Platform layer (inner): Signed by gethull.dev. Proves the platform library is authentic.

  • Payload: canonicalStringify(platforms) (per-arch hashes + canary)
  • Key: Hardcoded HL_PLATFORM_PUBKEY_HEX (overridable via --platform-key)

App layer (outer): Signed by the developer. Proves the app hasn't been tampered with.

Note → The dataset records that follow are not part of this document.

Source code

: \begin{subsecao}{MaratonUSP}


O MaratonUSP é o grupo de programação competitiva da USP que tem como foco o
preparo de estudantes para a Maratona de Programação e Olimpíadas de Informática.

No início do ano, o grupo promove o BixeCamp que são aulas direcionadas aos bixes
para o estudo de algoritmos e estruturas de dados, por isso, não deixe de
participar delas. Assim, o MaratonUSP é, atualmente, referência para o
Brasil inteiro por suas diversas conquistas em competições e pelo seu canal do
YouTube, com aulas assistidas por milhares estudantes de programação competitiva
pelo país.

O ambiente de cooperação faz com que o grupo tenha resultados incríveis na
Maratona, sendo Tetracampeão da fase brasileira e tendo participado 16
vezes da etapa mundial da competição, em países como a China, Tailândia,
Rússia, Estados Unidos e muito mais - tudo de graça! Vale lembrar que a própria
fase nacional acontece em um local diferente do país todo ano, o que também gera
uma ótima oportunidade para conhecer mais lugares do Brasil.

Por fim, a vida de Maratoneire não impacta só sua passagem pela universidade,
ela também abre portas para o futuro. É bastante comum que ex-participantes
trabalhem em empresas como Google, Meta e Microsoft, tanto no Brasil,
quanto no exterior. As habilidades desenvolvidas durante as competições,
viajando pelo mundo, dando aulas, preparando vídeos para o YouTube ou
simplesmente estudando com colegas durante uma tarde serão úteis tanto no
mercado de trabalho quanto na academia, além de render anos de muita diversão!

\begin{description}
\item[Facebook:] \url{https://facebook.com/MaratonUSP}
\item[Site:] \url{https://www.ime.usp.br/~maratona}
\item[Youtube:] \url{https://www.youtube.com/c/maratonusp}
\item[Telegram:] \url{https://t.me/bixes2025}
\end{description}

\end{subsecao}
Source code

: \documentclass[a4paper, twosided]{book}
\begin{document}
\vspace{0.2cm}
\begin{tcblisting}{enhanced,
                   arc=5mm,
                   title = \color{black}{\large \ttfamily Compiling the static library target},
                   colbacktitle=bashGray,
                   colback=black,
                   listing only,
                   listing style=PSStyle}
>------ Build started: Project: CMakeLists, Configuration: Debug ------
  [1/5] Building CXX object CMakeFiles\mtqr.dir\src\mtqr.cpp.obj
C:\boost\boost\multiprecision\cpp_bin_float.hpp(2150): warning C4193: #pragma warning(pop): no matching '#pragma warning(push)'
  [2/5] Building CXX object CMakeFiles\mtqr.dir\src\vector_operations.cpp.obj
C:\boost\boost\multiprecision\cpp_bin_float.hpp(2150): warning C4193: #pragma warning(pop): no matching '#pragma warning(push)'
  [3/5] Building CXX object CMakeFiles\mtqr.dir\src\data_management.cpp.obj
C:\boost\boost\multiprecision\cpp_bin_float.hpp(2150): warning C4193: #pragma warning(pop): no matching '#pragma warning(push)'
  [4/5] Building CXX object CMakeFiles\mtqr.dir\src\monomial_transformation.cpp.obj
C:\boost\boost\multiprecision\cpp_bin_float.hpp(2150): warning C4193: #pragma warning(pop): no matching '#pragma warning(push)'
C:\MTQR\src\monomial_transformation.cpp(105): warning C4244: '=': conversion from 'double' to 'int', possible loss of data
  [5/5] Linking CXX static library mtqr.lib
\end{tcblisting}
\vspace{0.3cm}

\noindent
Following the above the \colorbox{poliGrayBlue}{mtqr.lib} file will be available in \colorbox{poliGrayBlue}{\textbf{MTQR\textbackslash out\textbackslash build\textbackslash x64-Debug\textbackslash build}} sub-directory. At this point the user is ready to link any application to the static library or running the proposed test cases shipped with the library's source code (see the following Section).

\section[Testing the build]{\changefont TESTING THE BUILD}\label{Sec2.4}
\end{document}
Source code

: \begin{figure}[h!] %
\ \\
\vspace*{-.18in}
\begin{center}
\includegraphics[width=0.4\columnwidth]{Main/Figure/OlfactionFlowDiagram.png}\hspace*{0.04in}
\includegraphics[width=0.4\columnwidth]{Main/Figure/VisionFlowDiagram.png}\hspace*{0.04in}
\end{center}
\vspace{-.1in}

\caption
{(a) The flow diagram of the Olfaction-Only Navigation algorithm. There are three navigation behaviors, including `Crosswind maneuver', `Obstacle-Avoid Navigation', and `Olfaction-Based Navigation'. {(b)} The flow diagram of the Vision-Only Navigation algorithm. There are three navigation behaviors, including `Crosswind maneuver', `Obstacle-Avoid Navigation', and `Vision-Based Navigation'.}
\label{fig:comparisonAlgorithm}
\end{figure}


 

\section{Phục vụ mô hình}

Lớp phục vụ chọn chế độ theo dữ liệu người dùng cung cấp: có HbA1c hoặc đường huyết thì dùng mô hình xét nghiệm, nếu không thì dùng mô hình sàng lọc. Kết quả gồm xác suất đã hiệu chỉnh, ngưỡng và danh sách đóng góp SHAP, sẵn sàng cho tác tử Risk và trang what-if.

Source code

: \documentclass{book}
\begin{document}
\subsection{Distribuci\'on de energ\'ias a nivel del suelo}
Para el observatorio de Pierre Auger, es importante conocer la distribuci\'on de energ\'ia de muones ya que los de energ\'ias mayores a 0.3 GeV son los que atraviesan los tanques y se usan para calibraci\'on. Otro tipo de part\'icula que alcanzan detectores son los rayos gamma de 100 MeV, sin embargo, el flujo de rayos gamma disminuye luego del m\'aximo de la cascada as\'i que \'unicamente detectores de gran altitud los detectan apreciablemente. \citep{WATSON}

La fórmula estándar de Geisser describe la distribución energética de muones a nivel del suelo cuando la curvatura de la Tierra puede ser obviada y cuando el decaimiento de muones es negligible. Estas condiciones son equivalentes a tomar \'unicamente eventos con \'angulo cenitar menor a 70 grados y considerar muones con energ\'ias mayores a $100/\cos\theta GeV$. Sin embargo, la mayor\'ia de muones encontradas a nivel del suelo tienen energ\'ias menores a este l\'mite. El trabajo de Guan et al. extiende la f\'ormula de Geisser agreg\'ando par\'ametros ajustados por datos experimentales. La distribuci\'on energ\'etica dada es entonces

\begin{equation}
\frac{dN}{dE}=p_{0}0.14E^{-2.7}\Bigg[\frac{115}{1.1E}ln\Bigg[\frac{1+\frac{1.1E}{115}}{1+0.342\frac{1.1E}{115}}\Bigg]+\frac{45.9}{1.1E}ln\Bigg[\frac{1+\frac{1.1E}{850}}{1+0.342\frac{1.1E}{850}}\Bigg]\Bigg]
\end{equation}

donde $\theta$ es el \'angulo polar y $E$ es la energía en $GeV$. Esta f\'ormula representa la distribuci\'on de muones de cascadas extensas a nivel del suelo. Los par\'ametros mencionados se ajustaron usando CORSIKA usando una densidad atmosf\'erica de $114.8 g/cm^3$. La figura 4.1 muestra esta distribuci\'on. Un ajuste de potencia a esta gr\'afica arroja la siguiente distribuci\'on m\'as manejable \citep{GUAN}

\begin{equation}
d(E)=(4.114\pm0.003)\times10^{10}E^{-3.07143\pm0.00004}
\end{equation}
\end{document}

  • Payload: canonicalStringify({binary_hash, build, files, manifest, platform, trampoline_hash})
  • Key: Developer's .pub file

Full startup verification (hl_verify_startup):

  1. Read developer public key from .pub file
  2. Read and parse package.sig
  3. Verify platform signature against pinned key
  4. Verify app signature against developer key
  5. Verify file hashes against embedded entries or filesystem
  6. Return 0 (all valid) or -1 (any failure → refuse to start)

3. Capability Layer

Every capability is a C function that validates inputs before performing the operation. Application code (Lua/JS) can only access system resources through these functions.

Filesystem (cap/fs.c)

  • hl_cap_fs_validate(path, base_dir). Rejects absolute paths, .. components, symlink escapes via realpath() ancestor check
  • hl_cap_fs_read(path, base_dir, ...). Read file within base directory
  • hl_cap_fs_write(path, base_dir, ...). Write file, auto-creates parent directories
  • hl_cap_fs_exists() / hl_cap_fs_delete(). Existence check and deletion

All paths must be relative and resolve within the declared base directory.

Database (cap/db.c)

  • hl_cap_db_query(cache, sql, params, callback). SELECT with parameterized binding
  • hl_cap_db_exec(cache, sql, params). INSERT/UPDATE/DELETE with parameterized binding
  • hl_cap_db_begin/commit/rollback(db). Explicit transaction control
  • db.batch(fn). Lua/JS API wrapping fn() in BEGIN IMMEDIATE..COMMIT

SQL is always a literal string from app code. Parameters are bound via SQLite's sqlite3_bind_* family. No string concatenation. SQL injection is structurally impossible.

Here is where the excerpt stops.